Unipi Neuron and Unipi 1.1 controllers are based on the Raspberry Pi computer that uses microSD memory cards as its memory storage. On Unipi e-shop, you can find three types of memory cards - pSLC, MLC and SLC. Each type offers different features and this article will tell you all the important info about their operation principle, mutual differences and biggest advantages.

How do memory cards work?

To describe the differences between the individual architectures, it is necessary to at least briefly explain the working principle of memory cards. Cards store data in memory blocks that consist of a network of memory cells. When data is written onto the card, an electric charge is stored in memory cells.
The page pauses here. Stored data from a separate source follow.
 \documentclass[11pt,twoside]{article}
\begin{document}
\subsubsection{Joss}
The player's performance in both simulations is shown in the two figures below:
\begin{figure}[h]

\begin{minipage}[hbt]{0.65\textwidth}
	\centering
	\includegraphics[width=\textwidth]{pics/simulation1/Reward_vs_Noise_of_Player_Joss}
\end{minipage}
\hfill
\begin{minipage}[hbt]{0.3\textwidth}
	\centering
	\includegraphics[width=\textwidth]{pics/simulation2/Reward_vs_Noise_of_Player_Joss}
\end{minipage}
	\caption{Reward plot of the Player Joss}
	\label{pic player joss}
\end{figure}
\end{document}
This charge determines the cell’s logic state - 0 with the charge and 1 without it. In default state (a new card or erased memory block), all cells have logic state 1 and switch to state 0 during the data write. That means each memory block is erased during each rewrite.
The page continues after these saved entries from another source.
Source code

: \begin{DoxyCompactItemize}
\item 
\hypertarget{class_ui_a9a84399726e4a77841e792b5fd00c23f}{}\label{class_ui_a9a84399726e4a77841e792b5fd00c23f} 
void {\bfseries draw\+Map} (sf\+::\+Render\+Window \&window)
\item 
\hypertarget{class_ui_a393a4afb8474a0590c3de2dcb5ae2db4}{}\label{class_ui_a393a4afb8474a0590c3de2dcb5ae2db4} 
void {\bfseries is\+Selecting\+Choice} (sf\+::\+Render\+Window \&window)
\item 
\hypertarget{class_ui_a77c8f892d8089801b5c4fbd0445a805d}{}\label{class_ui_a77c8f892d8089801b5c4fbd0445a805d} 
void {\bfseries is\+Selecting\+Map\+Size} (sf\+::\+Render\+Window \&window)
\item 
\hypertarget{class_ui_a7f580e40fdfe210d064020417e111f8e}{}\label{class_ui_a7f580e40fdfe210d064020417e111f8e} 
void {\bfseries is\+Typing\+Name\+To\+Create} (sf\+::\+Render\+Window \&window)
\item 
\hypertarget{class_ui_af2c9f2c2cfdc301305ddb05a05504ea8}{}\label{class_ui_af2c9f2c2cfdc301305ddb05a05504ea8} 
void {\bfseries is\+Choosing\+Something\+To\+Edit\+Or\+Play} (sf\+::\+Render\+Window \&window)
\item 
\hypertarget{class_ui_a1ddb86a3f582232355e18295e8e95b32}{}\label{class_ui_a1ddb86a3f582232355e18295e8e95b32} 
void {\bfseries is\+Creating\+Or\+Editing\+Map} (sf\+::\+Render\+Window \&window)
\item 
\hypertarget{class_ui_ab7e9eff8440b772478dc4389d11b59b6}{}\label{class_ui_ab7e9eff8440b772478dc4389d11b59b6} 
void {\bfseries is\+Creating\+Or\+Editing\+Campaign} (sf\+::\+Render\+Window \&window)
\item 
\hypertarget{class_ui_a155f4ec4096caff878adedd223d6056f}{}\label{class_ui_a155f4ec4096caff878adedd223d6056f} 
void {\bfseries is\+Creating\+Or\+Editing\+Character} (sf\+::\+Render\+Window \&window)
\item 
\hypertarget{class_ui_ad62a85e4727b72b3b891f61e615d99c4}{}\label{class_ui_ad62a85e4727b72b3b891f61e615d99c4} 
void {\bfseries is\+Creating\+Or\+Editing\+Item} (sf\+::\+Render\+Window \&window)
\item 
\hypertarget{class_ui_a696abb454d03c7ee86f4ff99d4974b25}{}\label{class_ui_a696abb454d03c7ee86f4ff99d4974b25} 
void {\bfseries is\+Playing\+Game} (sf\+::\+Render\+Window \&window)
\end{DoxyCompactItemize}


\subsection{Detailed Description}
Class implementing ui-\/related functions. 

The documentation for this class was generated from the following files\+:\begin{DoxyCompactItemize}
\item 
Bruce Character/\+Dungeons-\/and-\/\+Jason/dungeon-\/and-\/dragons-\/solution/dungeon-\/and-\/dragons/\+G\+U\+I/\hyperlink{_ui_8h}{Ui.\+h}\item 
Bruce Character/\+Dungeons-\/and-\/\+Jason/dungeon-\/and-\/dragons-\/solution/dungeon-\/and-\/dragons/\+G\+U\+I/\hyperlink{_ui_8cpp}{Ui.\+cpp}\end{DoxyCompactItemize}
pSLC memory card architecture can be described as a combination of MLC and SLC technologies (see below). From a technical point of view, the pSLC card is an MLC-type card whose memory cells emulate the SLC architecture by using only two outer logic states. That gives them up to five times the lifespan of MLC cards at the cost of reduced memory capacity while reducing the cost by up to 50% compared to SLC cards. On Unipi e-shop, the pSLC architecture is represented by the Swissbit S-46u card with 4GB capacity. 
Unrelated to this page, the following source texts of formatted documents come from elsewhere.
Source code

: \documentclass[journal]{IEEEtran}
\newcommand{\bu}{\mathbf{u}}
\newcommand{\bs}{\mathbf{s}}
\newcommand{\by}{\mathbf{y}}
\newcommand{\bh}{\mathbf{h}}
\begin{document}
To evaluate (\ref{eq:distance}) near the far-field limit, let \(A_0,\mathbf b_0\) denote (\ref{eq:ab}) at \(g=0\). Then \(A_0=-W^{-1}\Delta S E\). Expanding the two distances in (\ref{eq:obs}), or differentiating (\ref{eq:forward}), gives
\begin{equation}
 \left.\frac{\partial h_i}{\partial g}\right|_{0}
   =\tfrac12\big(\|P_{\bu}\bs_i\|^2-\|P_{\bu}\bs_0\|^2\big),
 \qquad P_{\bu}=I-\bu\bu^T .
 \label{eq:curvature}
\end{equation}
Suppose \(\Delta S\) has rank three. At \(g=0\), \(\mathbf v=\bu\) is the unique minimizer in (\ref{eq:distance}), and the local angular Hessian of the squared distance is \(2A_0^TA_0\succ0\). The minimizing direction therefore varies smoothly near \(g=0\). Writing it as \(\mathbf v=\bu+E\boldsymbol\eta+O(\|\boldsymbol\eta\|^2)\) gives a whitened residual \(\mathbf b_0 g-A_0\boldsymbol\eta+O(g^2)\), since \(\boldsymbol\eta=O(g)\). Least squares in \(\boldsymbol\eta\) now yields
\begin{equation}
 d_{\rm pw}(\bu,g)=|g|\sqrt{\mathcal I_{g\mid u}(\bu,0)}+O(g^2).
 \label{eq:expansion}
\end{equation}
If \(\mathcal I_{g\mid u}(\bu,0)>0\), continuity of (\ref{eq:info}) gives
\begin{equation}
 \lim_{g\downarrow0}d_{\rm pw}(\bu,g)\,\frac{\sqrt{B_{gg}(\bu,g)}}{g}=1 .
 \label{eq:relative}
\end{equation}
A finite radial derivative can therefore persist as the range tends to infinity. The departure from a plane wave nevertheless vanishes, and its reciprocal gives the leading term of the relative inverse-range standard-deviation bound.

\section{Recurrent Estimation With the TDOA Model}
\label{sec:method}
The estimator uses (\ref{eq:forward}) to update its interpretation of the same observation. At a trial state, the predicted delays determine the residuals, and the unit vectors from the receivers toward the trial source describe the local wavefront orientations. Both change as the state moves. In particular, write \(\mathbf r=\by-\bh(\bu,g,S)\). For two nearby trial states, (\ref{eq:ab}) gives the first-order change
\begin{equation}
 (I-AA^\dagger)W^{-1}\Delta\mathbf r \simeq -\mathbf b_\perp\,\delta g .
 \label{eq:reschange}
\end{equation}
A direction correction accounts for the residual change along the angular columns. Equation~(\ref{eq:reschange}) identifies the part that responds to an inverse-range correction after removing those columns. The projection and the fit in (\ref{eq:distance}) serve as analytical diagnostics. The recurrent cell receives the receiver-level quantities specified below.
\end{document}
4GB Swissbit S-46u pSLC memory card with an extended lifespan
-memory capacity: 4 GB
operating temperature: -25/+85°C
read performance: 46 MB/s
write performance: 41 MB/s
lifespan: up to 20 000 rewrites
an option to approximate the remaining lifespan
Display on e-shop


In MLC cards, each memory cell can have more logic states as it can contain two or more data bits. As a result, MLC cards can offer significantly higher memory capacity for a lower price. On the other hand, memory blocks are sensitive to memory cell wear, resulting in a lifespan of around 3000 rewrites. After the expiration of this lifespan, it is strongly recommended to replace the card with a new one. Among products offered by Unipi, the MLC architecture is represented by the Kingston SDC10G2 16GB card.

16GB Kingston SDC10G2 MLC memory card
- memory capacity: 16 GB
- operating temperature: -25/+85°C
- write performance: min. 10 MB/s
- read performance: 45 MB/s
- lifespan: up to 3000 rewrites
Display on e-shop


Memory cells of SLC cards can store only a single data bit and can have only two logic states (0/1). That reduces the memory capacity and increases the cost of SLC cards, but both of these disadvantages are compensated by significantly increased lifespan in the range of tens of thousands rewrites and an extended operating temperature range. On Unipi e-shop, the SLC architecture is represented by the Apacer industrial microSD 1 2GB card.

2GB Apacer Industrial microSD 1 SLC memory card
-memory capacity: 2 GB
operating temperature: -40/+85°C
write performance: max. 43 MB/s
read performance: max. 41 MB/s
lifespan: up to 60 000 rewrites
an option to approximate the remaining lifespan
Display on e-shop

Why is the choice of a suitable memory card important?

Aside from its architecture, the memory card’s lifespan is also influenced by its application. For example, using cheaper MLC cards in installations with frequent memory rewrites (typically storing data in a database) or high/low temperatures may result in notable lifespan decrease. Power outages during the data write can then cause instant data corruption or even total loss. Both SLC and pSLC cards are protected against such hazards. Based on these facts, we highly recommend considering the conditions the card will be used in and your expectations before the purchase.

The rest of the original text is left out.